Myth or Fact: The pressure listed on the tire sidewall indicates the recommended pressure?

Myth or Fact: Tire pressure does not need to be regularly checked for vehicles equipped with TPMS?

When it comes to tires, there is a lot of misinformation out there. Check out our write-up linked below where we dismiss some of the common myths surrounding tires and tire safety. 



*Myths About Tires and Tire Safety | Discount Tire*


----------



## obermd (Mar 3, 2012)

For the first "myth" about the tire pressure.

Yes, this pressure is the maximum cold pressure for the tire. However, as you drive the tire will heat up and the pressure will increase. This is ok - just don't inflate cold past this point.

Tire load ratings are set assuming the tire is set to the sidewall pressure. As you reduce the tire pressure you reduce the load rating for the tire. This was the underlying problem with the 2002 Ford Explorer tire blowout/rollover debacle. Ford's recommended tire pressure was so low that when Firestone investigated they declared the tires to be unsafe at that pressure with four adults in the vehicle.


----------



## Discount Tire (Jun 12, 2012)

You're exactly right, obermd - tires are pneumatic and load carrying capacity changes with pressure. 

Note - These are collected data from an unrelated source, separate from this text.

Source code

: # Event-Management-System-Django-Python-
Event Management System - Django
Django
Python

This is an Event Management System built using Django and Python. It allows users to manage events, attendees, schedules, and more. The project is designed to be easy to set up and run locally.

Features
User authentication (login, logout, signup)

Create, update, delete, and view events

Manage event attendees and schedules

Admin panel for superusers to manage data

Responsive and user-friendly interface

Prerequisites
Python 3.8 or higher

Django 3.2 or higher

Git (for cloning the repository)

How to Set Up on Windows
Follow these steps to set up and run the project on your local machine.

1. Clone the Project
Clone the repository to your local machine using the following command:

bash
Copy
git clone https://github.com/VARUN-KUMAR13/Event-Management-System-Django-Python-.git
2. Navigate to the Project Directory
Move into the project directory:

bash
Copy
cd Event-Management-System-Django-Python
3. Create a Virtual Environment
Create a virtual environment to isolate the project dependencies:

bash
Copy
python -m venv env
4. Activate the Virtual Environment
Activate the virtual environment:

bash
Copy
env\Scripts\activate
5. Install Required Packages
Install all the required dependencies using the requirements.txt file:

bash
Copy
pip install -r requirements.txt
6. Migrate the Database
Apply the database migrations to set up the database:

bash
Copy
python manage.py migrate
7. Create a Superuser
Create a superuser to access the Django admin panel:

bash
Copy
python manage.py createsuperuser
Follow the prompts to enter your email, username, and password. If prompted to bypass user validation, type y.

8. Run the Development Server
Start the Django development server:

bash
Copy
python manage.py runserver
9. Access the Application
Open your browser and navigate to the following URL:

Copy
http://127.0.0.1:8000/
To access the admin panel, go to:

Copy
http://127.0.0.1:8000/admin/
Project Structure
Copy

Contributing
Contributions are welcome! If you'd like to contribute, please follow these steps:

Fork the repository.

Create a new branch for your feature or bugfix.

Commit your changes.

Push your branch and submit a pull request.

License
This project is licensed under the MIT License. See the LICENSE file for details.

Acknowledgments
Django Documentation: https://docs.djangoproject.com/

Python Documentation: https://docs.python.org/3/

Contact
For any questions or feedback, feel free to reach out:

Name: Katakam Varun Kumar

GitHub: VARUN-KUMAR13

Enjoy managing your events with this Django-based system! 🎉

You're also right in saying that tire pressure fluctuates with temperature and while under operation; this is known as "hot" pressure and is to be expected. "Cold" is defined as in the morning before the day's ambient temperature, sun's radiant heat or the heat generated while under operation causing the tire pressure to temporarily increase, or become "hot". 

The recommended pressure for the vehicle is determined from the original equipment tires and pressure indicated on the vehicles pressure placard and is rarely the max the tire is capable of. Running a tire a near max inflation could cause irregular wear. If running a different tire than what came factory, the pressure recommendation may change depending on the tires construction and load index.


----------



## Rivergoer (Mar 30, 2017)

Tire pressure also has a significant impact on fuel economy.

Running tires just 5 psi under-inflated drops my diesel by up to 3-4 mpg. Max cold pressure on the sidewall is 44 psi (General Altimax RT43)


----------



## MP81 (Jul 20, 2015)

Rivergoer said:


> Tire pressure also has a significant impact on fuel economy.
> 
> Running tires just 5 psi under-inflated drops my diesel by up to 3-4 mpg. Max cold pressure on the sidewall is 44 psi (General Altimax RT43)


Yup, I run our Fuel Maxes at 46.5 psi (well, when I install/rotate them. I usually forget to check in between). I think max is 51.


----------